Exercise description:
Write out the stretch of lines below that begins at the line with "thing. These merits" and ends at the line with "Prior to any", including both, exactly as given and nothing more.

(Saved entries)
*** Block opens ***

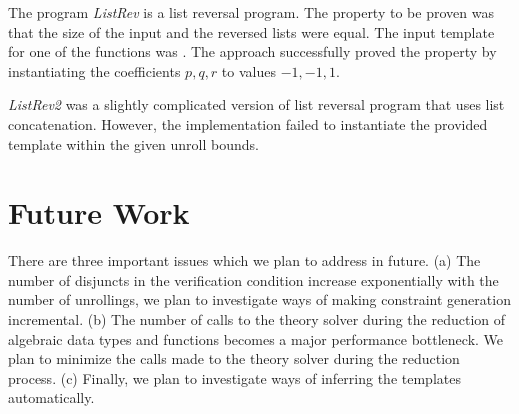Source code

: \documentclass[a4paper,10pt]{article}
\begin{document}
The program \emph{ListRev} is a list reversal program. The property to be proven was that the size of the 
input and the reversed lists were equal. The input template for one of the functions was
. 
The approach successfully proved the property by instantiating the coefficients $p,q,r$ to values $-1,-1,1$.

\emph{ListRev2} was a slightly complicated version of list reversal program that uses list concatenation.
However, the implementation failed to instantiate the provided template within the given unroll bounds.

\section{Future Work}

There are three important issues which we plan to address in future. (a) The number of disjuncts in the 
verification condition increase exponentially with the number of unrollings, we plan to investigate ways of making constraint generation incremental.
(b) The number of calls to the theory solver during the reduction of algebraic data types and functions 
becomes a major performance bottleneck. We plan to minimize the calls made to the theory solver during the reduction process.
(c) Finally, we plan to investigate ways of inferring the templates automatically.

%
%
\end{document}
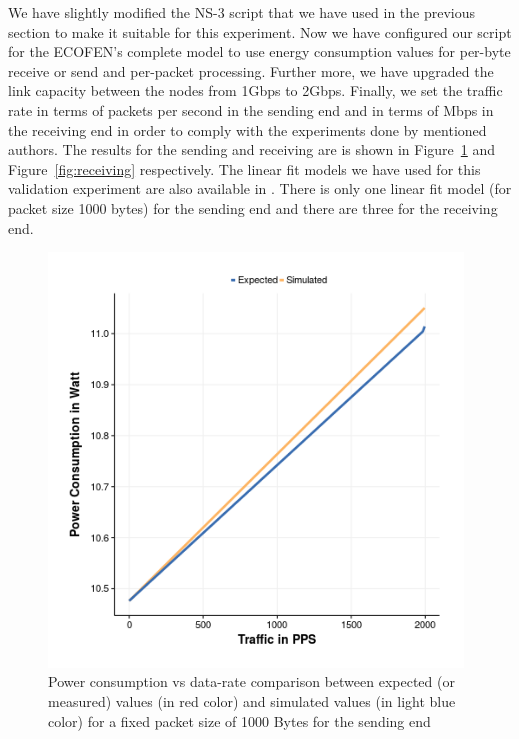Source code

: We have slightly modified the NS-3 script that we have used in the previous section to make it suitable for this experiment. Now we have configured our script for the ECOFEN's complete model to use energy consumption values for per-byte receive or send and per-packet processing. Further more, we have upgraded the link capacity between the nodes from 1Gbps to 2Gbps. Finally, we set the traffic rate  in terms of packets per second in the sending end and in terms of Mbps in the receiving end in order to comply with the experiments done by mentioned authors. The results for the sending and receiving are is shown in Figure~\ref{fig:sending} and Figure~\ref{fig:receiving} respectively. The linear fit models we have used for this validation experiment are also available in \cite{Sivaraman}. There is only one linear fit model (for packet size 1000 bytes) for the sending end and there are three for the receiving end.   
\begin{figure}[ht]
	\begin{center}
		\includegraphics[width=11cm]{images/expectedvssimulatedsending.png}
		\caption{Power consumption vs data-rate comparison between expected (or measured) values (in red color) and simulated values (in light blue color) for a fixed packet size of 1000 Bytes for the sending end}
		\label{fig:sending}
	\end{center}
\end{figure}



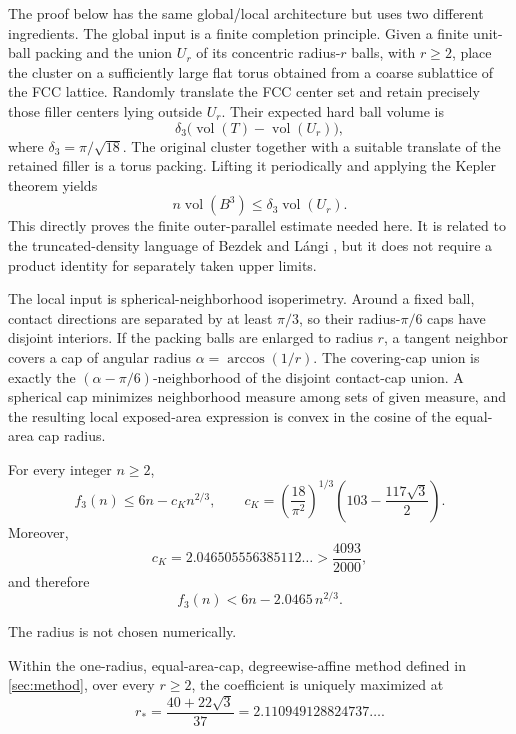 The proof below has the same global/local architecture but uses two different
ingredients.  The global input is a finite completion principle.  Given a finite
unit-ball packing and the union $U_r$ of its concentric radius-$r$ balls, with
$r\ge2$, place the cluster on a sufficiently large flat torus obtained from a
coarse sublattice of the FCC lattice.  Randomly translate the FCC center set and
retain precisely those filler centers lying outside $U_r$.  Their expected hard
ball volume is
\[
 \delta_3\bigl(\operatorname{vol}(T)-\operatorname{vol}(U_r)\bigr),
\]
where $\delta_3=\pi/\sqrt{18}$.  The original cluster together with a suitable
translate of the retained filler is a torus packing.  Lifting it periodically and
applying the Kepler theorem yields
\[
 n\operatorname{vol}(B^3)\le\delta_3\operatorname{vol}(U_r).
\]
This directly proves the finite outer-parallel estimate needed here.  It is
related to the truncated-density language of Bezdek and L\'angi
\cite{BezdekLangi2025}, but it does not require a product identity for separately
taken upper limits.

The local input is spherical-neighborhood isoperimetry.  Around a fixed ball,
contact directions are separated by at least $\pi/3$, so their radius-$\pi/6$
caps have disjoint interiors.  If the packing balls are enlarged to radius $r$,
a tangent neighbor covers a cap of angular radius $\alpha=\arccos(1/r)$.  The
covering-cap union is exactly the $(\alpha-\pi/6)$-neighborhood of the disjoint
contact-cap union.  A spherical cap minimizes neighborhood measure among sets of
given measure, and the resulting local exposed-area expression is convex in the
cosine of the equal-area cap radius.

\begin{theorem}\label{thm:main}
For every integer $n\ge2$,
\begin{equation}\label{eq:mainexact}
 f_3(n)\le6n-c_Kn^{2/3},
 \qquad
 c_K=
 \left(\frac{18}{\pi^2}\right)^{1/3}
 \left(103-\frac{117\sqrt3}{2}\right).
\end{equation}
Moreover,
\begin{equation}\label{eq:clean}
 c_K=2.046505556385112\ldots>\frac{4093}{2000},
\end{equation}
and therefore
\[
 f_3(n)<6n-2.0465\,n^{2/3}.
\]
\end{theorem}

The radius is not chosen numerically.

\begin{theorem}\label{thm:optimality}
Within the one-radius, equal-area-cap, degreewise-affine method defined in
\cref{sec:method}, over every $r\ge2$, the coefficient is uniquely maximized at
\begin{equation}\label{eq:rstar}
 r_*=
 \frac{40+22\sqrt3}{37}=2.110949128824737\ldots .
\end{equation}
\end{theorem}


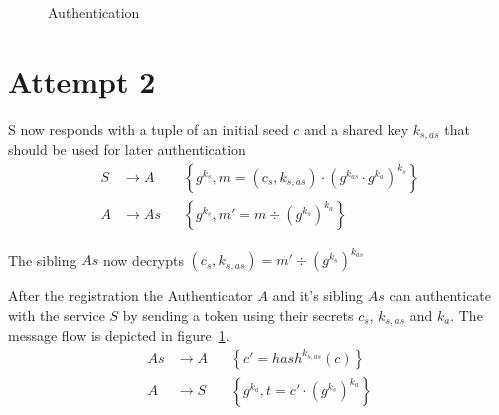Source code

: 



\begin{figure}
\begin{msc}{Authentication}

\setlength{\instdist}{2.5cm}
\setlength{\actionwidth}{2.6cm}

\nextlevel
{}
\nextlevel[2]
\nextlevel
{}
\nextlevel[2]
\nextlevel
{}
\nextlevel[3]
\nextlevel
{}
\nextlevel[3]
\nextlevel
{}
\nextlevel[2]
\end{msc}
\caption{}
\label{msc:authentication}
\end{figure}


\section{Attempt 2}

S now responds with a tuple of an initial seed $c$ and a shared key $k_{s,as}$ that should be used for later authentication
\begin{align}
S   &\rightarrow A      &&  \left\{g^{k_s}, m = (c_s,k_{s,as}) \cdot  \left( g^{k_{as}} \cdot g^{k_a} \right)^{k_s}\right\}\\
A   &\rightarrow As     &&  \left\{g^{k_s}, m' = m \div {\left(g^{k_s}\right)^{k_a}}\right\}
\end{align}

The sibling $As$ now decrypts $(c_s,k_{s,as}) = m' \div {\left(g^{k_s}\right)^{k_{as}}}$

After the registration the Authenticator $A$ and it's sibling $As$ can authenticate with the service $S$ by sending a token using their secrets $c_s$, $k_{s,as}$ and $k_a$. The message flow is depicted in figure~\ref{msc:authentication}.
\begin{align}
As  &\rightarrow A      &&  \left\{ c' = hash^{k_{s,as}}(c) \right\}\\
A   &\rightarrow S      &&  \left\{ g^{k_a}, t = c' \cdot \left(g^{k_s} \right)^{k_a} \right\}
\end{align}

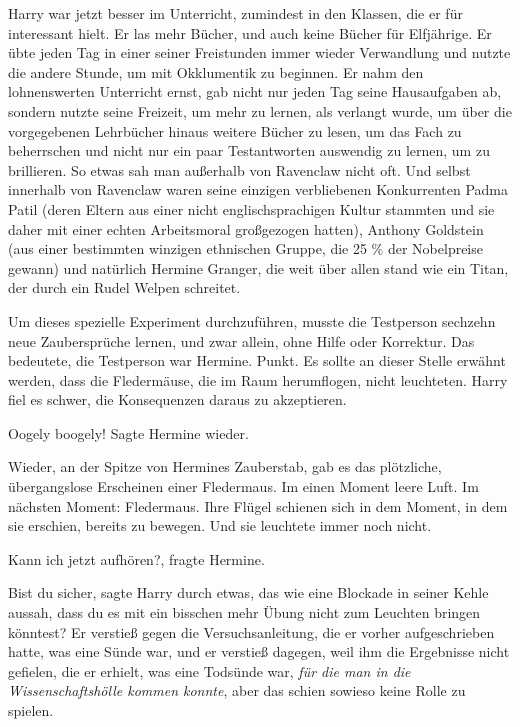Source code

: Harry war jetzt besser im Unterricht, zumindest in den Klassen, die er für
interessant hielt. Er las mehr Bücher, und auch keine Bücher für Elfjährige. Er
übte jeden Tag in einer seiner Freistunden immer wieder Verwandlung und nutzte
die andere Stunde, um mit Okklumentik zu beginnen. Er nahm den lohnenswerten
Unterricht ernst, gab nicht nur jeden Tag seine Hausaufgaben ab, sondern nutzte
seine Freizeit, um mehr zu lernen, als verlangt wurde, um über die vorgegebenen
Lehrbücher hinaus weitere Bücher zu lesen, um das Fach zu beherrschen und nicht
nur ein paar Testantworten auswendig zu lernen, um zu brillieren. So etwas sah
man außerhalb von Ravenclaw nicht oft. Und selbst innerhalb von Ravenclaw waren
seine einzigen verbliebenen Konkurrenten Padma Patil (deren Eltern aus einer
nicht englischsprachigen Kultur stammten und sie daher mit einer echten
Arbeitsmoral großgezogen hatten), Anthony Goldstein (aus einer bestimmten
winzigen ethnischen Gruppe, die 25 \% der Nobelpreise gewann) und natürlich
Hermine Granger, die weit über allen stand wie ein Titan, der durch ein Rudel
Welpen schreitet.

Um dieses spezielle Experiment durchzuführen, musste die Testperson sechzehn
neue Zaubersprüche lernen, und zwar allein, ohne Hilfe oder Korrektur. Das
bedeutete, die Testperson war Hermine. Punkt. Es sollte an dieser Stelle erwähnt
werden, dass die Fledermäuse, die im Raum herumflogen, nicht leuchteten. Harry
fiel es schwer, die Konsequenzen daraus zu akzeptieren.

\glqq{}Oogely boogely!\grqq{} Sagte Hermine wieder.

Wieder, an der Spitze von Hermines Zauberstab, gab es das plötzliche,
übergangslose Erscheinen einer Fledermaus. Im einen Moment leere Luft. Im
nächsten Moment: Fledermaus. Ihre Flügel schienen sich in dem Moment, in dem sie
erschien, bereits zu bewegen. Und sie leuchtete immer noch nicht.

\glqq{}Kann ich jetzt aufhören?\grqq{}, fragte Hermine.

\glqq{}Bist du sicher\grqq{}, sagte Harry durch etwas, das wie eine Blockade in
seiner Kehle aussah, \glqq{}dass du es mit ein bisschen mehr Übung nicht zum
Leuchten bringen könntest?\grqq{} Er verstieß gegen die Versuchsanleitung, die
er vorher aufgeschrieben hatte, was eine Sünde war, und er verstieß dagegen,
weil ihm die Ergebnisse nicht gefielen, die er erhielt, was eine Todsünde war,
\emph{für die man in die Wissenschaftshölle kommen konnte}, aber das schien
sowieso keine Rolle zu spielen.

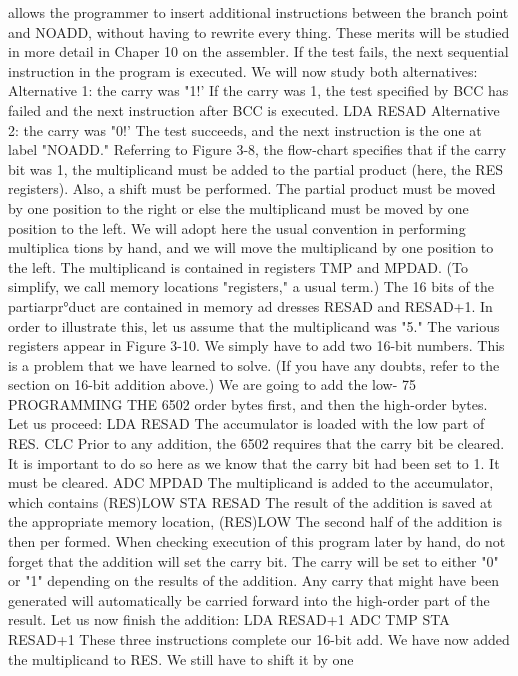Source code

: \documentclass{book}
\begin{document}
allows the programmer to insert additional instructions between
the branch point and NOADD, without having to rewrite every
thing. These merits will be studied in more detail in Chaper 10 on
the assembler.
If the test fails, the next sequential instruction in the program
is executed. We will now study both alternatives:
Alternative 1: the carry was "1!'
If the carry was 1, the test specified by BCC has failed and the next
instruction after BCC is executed.
LDA RESAD
Alternative 2: the carry was "0!'
The test succeeds, and the next instruction is the one at label
"NOADD."
Referring to Figure 3-8, the flow-chart specifies that if the carry
bit was 1, the multiplicand must be added to the partial product
(here, the RES registers). Also, a shift must be performed. The
partial product must be moved by one position to the right or else
the multiplicand must be moved by one position to the left. We
will adopt here the usual convention in performing multiplica
tions by hand, and we will move the multiplicand by one position
to the left.
The multiplicand is contained in registers TMP and MPDAD.
(To simplify, we call memory locations "registers," a usual term.)
The 16 bits of the partiarpr°duct are contained in memory ad
dresses RESAD and RESAD+1.
In order to illustrate this, let us assume that the multiplicand
was "5." The various registers appear in Figure 3-10.
We simply have to add two 16-bit numbers. This is a problem
that we have learned to solve. (If you have any doubts, refer to
the section on 16-bit addition above.) We are going to add the low-
75
PROGRAMMING THE 6502
order bytes first, and then the high-order bytes. Let us proceed:
LDA RESAD
The accumulator is loaded with the low part of RES.
CLC
Prior to any addition, the 6502 requires that the carry bit be
cleared. It is important to do so here as we know that the carry bit
had been set to 1. It must be cleared.
ADC MPDAD
The multiplicand is added to the accumulator, which contains
(RES)LOW
STA RESAD
The result of the addition is saved at the appropriate memory
location, (RES)LOW The second half of the addition is then per
formed. When checking execution of this program later by hand,
do not forget that the addition will set the carry bit. The carry will
be set to either "0" or "1" depending on the results of the addition.
Any carry that might have been generated will automatically be
carried forward into the high-order part of the result.
Let us now finish the addition:
LDA RESAD+1
ADC TMP
STA RESAD+1
These three instructions complete our 16-bit add. We have now
added the multiplicand to RES. We still have to shift it by one
\end{document}
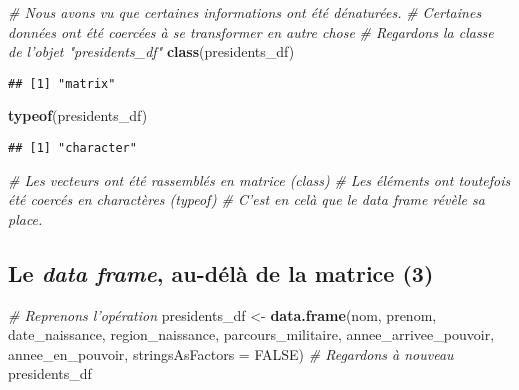 \documentclass[]{book}
\newenvironment{Shaded}{\begin{snugshade}}{\end{snugshade}}
\newcommand{\KeywordTok}[1]{\textcolor[rgb]{0.13,0.29,0.53}{\textbf{#1}}}
\newcommand{\DataTypeTok}[1]{\textcolor[rgb]{0.13,0.29,0.53}{#1}}
\newcommand{\StringTok}[1]{\textcolor[rgb]{0.31,0.60,0.02}{#1}}
\newcommand{\CommentTok}[1]{\textcolor[rgb]{0.56,0.35,0.01}{\textit{#1}}}
\newcommand{\OtherTok}[1]{\textcolor[rgb]{0.56,0.35,0.01}{#1}}
\newcommand{\NormalTok}[1]{#1}
\begin{document}
\tiny

\begin{Shaded}
\begin{Highlighting}[]
\CommentTok{# Nous avons vu que certaines informations ont été dénaturées.}
\CommentTok{# Certaines données ont été coercées à se transformer en autre chose}
\CommentTok{# Regardons la classe de l'objet "presidents_df"}
\KeywordTok{class}\NormalTok{(presidents_df)}
\end{Highlighting}
\end{Shaded}

\begin{verbatim}
## [1] "matrix"
\end{verbatim}

\begin{Shaded}
\begin{Highlighting}[]
\KeywordTok{typeof}\NormalTok{(presidents_df)}
\end{Highlighting}
\end{Shaded}

\begin{verbatim}
## [1] "character"
\end{verbatim}

\begin{Shaded}
\begin{Highlighting}[]
\CommentTok{# Les vecteurs ont été rassemblés en matrice (class)}
\CommentTok{# Les éléments ont toutefois été coercés en charactères (typeof)}
\CommentTok{# C'est en celà que le data frame révèle sa place.}
\end{Highlighting}
\end{Shaded}

\normalsize

\subsection{\texorpdfstring{Le \emph{data frame}, au-délà de la matrice
(3)}{Le data frame, au-délà de la matrice (3)}}\label{le-data-frame-au-dela-de-la-matrice-3}

\tiny

\begin{Shaded}
\begin{Highlighting}[]
\CommentTok{# Reprenons l'opération}
\NormalTok{presidents_df <-}\StringTok{ }\KeywordTok{data.frame}\NormalTok{(nom,}
\NormalTok{                            prenom, }
\NormalTok{                            date_naissance, }
\NormalTok{                            region_naissance, }
\NormalTok{                            parcours_militaire, }
\NormalTok{                            annee_arrivee_pouvoir, }
\NormalTok{                            annee_en_pouvoir,}
                            \DataTypeTok{stringsAsFactors =} \OtherTok{FALSE}\NormalTok{)}
\CommentTok{# Regardons à nouveau}
\NormalTok{presidents_df}
\end{Highlighting}
\end{Shaded}
\end{document}
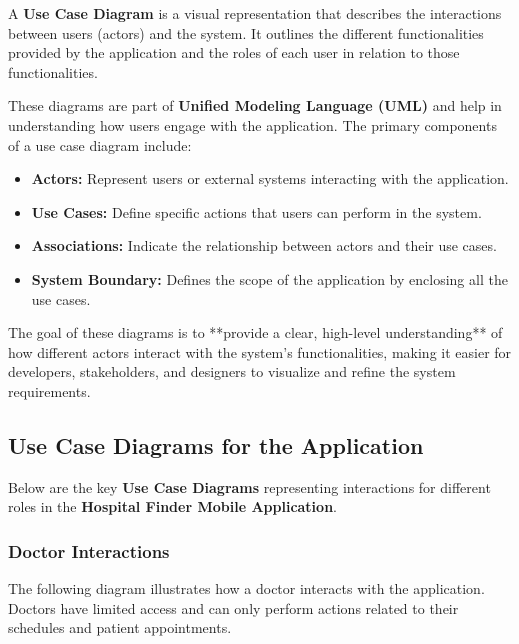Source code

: \documentclass[12pt]{report}
\begin{document}
\noindent A \textbf{Use Case Diagram} is a visual representation that describes the interactions between users (actors) and the system. It outlines the different functionalities provided by the application and the roles of each user in relation to those functionalities.

\noindent These diagrams are part of \textbf{Unified Modeling Language (UML)} and help in understanding how users engage with the application. The primary components of a use case diagram include:

\begin{itemize}
	\item \textbf{Actors:} Represent users or external systems interacting with the application.
	\item \textbf{Use Cases:} Define specific actions that users can perform in the system.
	\item \textbf{Associations:} Indicate the relationship between actors and their use cases.
	\item \textbf{System Boundary:} Defines the scope of the application by enclosing all the use cases.
\end{itemize}

\noindent The goal of these diagrams is to **provide a clear, high-level understanding** of how different actors interact with the system’s functionalities, making it easier for developers, stakeholders, and designers to visualize and refine the system requirements.

\subsection{\textbf{Use Case Diagrams for the Application}}

\noindent Below are the key \textbf{Use Case Diagrams} representing interactions for different roles in the \textbf{Hospital Finder Mobile Application}.

\subsubsection{\textbf{Doctor Interactions}}
The following diagram illustrates how a doctor interacts with the application. Doctors have limited access and can only perform actions related to their schedules and patient appointments.
\end{document}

*** Block closes ***

Exercise response:
thing. These merits will be studied in more detail in Chaper 10 on
the assembler.
If the test fails, the next sequential instruction in the program
is executed. We will now study both alternatives:
Alternative 1: the carry was "1!'
If the carry was 1, the test specified by BCC has failed and the next
instruction after BCC is executed.
LDA RESAD
Alternative 2: the carry was "0!'
The test succeeds, and the next instruction is the one at label
"NOADD."
Referring to Figure 3-8, the flow-chart specifies that if the carry
bit was 1, the multiplicand must be added to the partial product
(here, the RES registers). Also, a shift must be performed. The
partial product must be moved by one position to the right or else
the multiplicand must be moved by one position to the left. We
will adopt here the usual convention in performing multiplica
tions by hand, and we will move the multiplicand by one position
to the left.
The multiplicand is contained in registers TMP and MPDAD.
(To simplify, we call memory locations "registers," a usual term.)
The 16 bits of the partiarpr°duct are contained in memory ad
dresses RESAD and RESAD+1.
In order to illustrate this, let us assume that the multiplicand
was "5." The various registers appear in Figure 3-10.
We simply have to add two 16-bit numbers. This is a problem
that we have learned to solve. (If you have any doubts, refer to
the section on 16-bit addition above.) We are going to add the low-
75
PROGRAMMING THE 6502
order bytes first, and then the high-order bytes. Let us proceed:
LDA RESAD
The accumulator is loaded with the low part of RES.
CLC
Prior to any addition, the 6502 requires that the carry bit be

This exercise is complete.